• About this exercise
Below are the entries. Print only the lines starting at the one with "### Requirements" and ending at the one with "This figure shows", exactly, with no pictures.

= = = = = = =

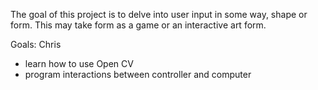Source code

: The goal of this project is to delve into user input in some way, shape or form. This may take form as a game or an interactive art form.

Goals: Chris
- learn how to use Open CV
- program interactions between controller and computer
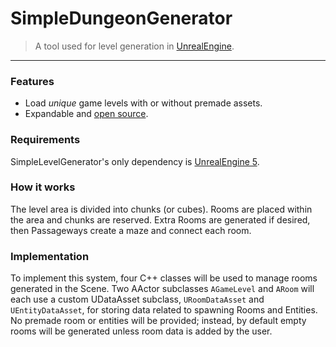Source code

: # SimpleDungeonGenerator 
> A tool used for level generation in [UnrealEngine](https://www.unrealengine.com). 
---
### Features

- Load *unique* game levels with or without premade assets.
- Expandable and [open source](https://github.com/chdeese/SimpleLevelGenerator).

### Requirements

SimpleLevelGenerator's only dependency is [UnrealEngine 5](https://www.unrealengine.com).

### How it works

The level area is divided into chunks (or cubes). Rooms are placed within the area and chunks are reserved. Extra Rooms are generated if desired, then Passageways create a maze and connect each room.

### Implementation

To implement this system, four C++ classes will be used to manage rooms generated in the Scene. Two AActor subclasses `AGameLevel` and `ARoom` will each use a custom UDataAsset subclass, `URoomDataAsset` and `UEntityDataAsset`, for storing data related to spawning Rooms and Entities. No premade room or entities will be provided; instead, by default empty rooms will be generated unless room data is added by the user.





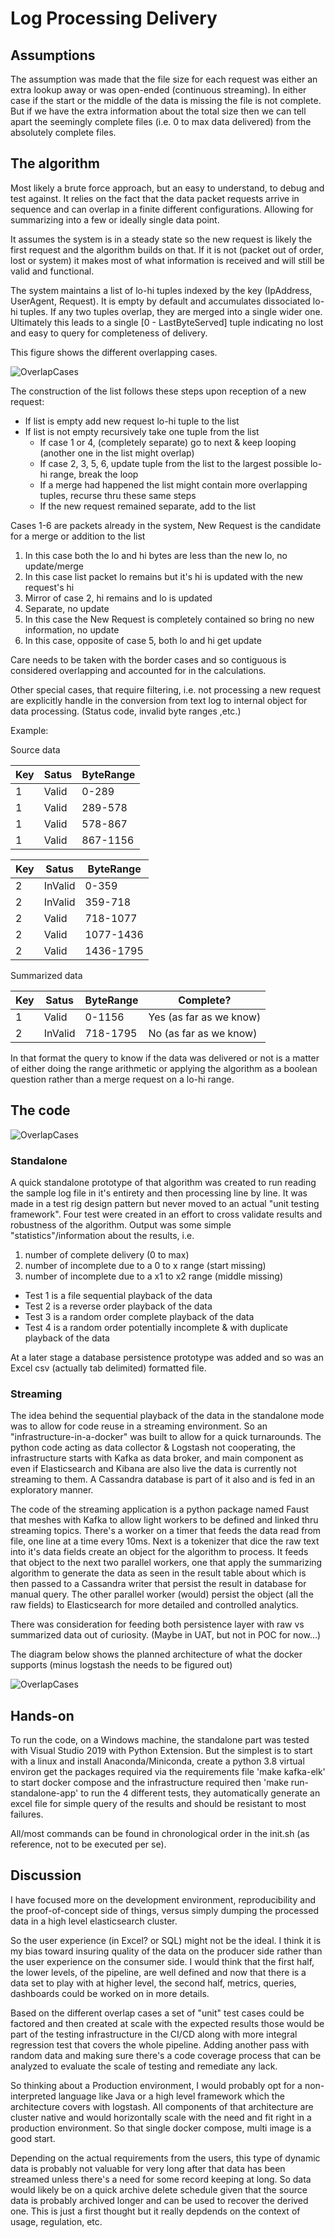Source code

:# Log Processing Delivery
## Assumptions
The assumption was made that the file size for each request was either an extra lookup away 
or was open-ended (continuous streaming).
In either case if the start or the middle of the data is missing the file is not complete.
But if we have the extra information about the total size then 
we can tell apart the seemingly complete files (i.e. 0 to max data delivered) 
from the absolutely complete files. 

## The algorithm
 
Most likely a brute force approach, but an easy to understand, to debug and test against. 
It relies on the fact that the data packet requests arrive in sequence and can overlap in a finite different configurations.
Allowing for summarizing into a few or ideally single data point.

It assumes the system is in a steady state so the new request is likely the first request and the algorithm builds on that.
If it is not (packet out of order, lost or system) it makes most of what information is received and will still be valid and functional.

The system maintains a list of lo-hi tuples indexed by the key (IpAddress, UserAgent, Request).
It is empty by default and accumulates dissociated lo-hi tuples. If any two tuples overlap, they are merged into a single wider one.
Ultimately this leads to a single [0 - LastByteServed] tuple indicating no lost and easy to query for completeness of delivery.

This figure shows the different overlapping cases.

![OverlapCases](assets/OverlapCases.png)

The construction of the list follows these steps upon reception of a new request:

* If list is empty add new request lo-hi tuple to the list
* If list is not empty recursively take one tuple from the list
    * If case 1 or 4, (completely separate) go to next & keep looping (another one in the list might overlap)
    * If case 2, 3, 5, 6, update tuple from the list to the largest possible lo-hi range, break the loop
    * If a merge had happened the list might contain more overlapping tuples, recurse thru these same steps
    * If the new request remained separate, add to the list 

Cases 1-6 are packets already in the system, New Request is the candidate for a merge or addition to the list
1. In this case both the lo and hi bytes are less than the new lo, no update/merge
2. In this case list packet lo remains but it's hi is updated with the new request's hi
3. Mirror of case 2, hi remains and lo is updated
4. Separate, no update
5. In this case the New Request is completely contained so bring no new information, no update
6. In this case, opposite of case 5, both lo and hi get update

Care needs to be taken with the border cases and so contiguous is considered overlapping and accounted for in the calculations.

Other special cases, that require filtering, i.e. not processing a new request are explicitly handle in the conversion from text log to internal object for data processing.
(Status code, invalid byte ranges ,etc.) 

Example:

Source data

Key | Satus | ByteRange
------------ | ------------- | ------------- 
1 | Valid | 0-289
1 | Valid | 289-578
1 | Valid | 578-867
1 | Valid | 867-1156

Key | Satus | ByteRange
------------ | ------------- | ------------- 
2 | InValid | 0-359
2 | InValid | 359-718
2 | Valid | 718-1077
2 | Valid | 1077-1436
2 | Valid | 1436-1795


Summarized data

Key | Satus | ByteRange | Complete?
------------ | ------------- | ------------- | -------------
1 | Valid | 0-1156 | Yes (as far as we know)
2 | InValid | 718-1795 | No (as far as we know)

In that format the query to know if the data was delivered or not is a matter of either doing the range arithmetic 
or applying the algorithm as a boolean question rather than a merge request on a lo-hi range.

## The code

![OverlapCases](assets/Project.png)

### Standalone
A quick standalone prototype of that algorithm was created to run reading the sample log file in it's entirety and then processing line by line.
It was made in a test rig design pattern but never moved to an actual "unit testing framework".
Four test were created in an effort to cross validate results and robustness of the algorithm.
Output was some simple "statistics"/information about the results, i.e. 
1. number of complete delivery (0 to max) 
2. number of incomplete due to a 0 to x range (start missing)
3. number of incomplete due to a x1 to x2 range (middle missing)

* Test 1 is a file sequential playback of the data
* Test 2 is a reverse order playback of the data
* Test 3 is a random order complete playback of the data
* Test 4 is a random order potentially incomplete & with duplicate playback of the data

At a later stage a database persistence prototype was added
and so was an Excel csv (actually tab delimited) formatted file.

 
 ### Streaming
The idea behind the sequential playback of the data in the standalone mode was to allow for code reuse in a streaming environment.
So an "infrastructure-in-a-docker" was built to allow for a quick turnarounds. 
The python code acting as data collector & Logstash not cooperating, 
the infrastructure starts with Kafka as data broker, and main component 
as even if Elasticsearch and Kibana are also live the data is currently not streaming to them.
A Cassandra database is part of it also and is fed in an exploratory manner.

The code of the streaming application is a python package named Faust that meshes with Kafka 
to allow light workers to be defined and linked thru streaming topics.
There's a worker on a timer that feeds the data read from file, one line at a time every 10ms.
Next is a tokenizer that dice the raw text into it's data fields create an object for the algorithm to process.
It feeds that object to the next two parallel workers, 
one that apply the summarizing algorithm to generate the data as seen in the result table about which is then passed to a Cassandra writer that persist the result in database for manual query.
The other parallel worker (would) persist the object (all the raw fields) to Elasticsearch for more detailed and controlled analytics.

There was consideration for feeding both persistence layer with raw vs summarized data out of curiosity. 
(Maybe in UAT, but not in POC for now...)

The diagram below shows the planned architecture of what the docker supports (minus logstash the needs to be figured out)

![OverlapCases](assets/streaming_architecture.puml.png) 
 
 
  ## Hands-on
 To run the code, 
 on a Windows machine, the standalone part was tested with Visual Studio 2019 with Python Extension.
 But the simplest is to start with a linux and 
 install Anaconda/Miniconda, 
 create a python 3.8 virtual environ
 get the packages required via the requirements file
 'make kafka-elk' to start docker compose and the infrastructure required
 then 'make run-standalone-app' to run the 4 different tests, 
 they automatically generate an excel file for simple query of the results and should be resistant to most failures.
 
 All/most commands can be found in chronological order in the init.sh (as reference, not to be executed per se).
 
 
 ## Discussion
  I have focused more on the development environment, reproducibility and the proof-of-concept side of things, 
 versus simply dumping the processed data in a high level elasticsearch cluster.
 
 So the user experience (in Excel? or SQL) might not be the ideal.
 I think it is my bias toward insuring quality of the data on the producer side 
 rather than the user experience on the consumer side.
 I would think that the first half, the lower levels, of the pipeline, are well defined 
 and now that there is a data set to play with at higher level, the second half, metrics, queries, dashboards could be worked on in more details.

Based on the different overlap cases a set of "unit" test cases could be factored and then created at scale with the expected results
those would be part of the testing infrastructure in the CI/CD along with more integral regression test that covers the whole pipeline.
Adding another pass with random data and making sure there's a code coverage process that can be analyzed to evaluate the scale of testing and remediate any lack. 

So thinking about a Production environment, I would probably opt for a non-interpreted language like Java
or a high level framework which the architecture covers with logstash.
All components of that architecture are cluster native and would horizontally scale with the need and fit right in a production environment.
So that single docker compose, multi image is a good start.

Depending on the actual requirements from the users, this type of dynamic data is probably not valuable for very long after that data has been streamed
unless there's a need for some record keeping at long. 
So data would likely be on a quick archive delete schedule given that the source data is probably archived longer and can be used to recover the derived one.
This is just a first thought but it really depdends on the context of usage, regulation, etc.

= = = = = = =

• Answer area
### Requirements

SimpleLevelGenerator's only dependency is [UnrealEngine 5](https://www.unrealengine.com).

### How it works

The level area is divided into chunks (or cubes). Rooms are placed within the area and chunks are reserved. Extra Rooms are generated if desired, then Passageways create a maze and connect each room.

### Implementation

To implement this system, four C++ classes will be used to manage rooms generated in the Scene. Two AActor subclasses `AGameLevel` and `ARoom` will each use a custom UDataAsset subclass, `URoomDataAsset` and `UEntityDataAsset`, for storing data related to spawning Rooms and Entities. No premade room or entities will be provided; instead, by default empty rooms will be generated unless room data is added by the user.





Source code

:# Log Processing Delivery
## Assumptions
The assumption was made that the file size for each request was either an extra lookup away 
or was open-ended (continuous streaming).
In either case if the start or the middle of the data is missing the file is not complete.
But if we have the extra information about the total size then 
we can tell apart the seemingly complete files (i.e. 0 to max data delivered) 
from the absolutely complete files. 

## The algorithm
 
Most likely a brute force approach, but an easy to understand, to debug and test against. 
It relies on the fact that the data packet requests arrive in sequence and can overlap in a finite different configurations.
Allowing for summarizing into a few or ideally single data point.

It assumes the system is in a steady state so the new request is likely the first request and the algorithm builds on that.
If it is not (packet out of order, lost or system) it makes most of what information is received and will still be valid and functional.

The system maintains a list of lo-hi tuples indexed by the key (IpAddress, UserAgent, Request).
It is empty by default and accumulates dissociated lo-hi tuples. If any two tuples overlap, they are merged into a single wider one.
Ultimately this leads to a single [0 - LastByteServed] tuple indicating no lost and easy to query for completeness of delivery.

This figure shows the different overlapping cases.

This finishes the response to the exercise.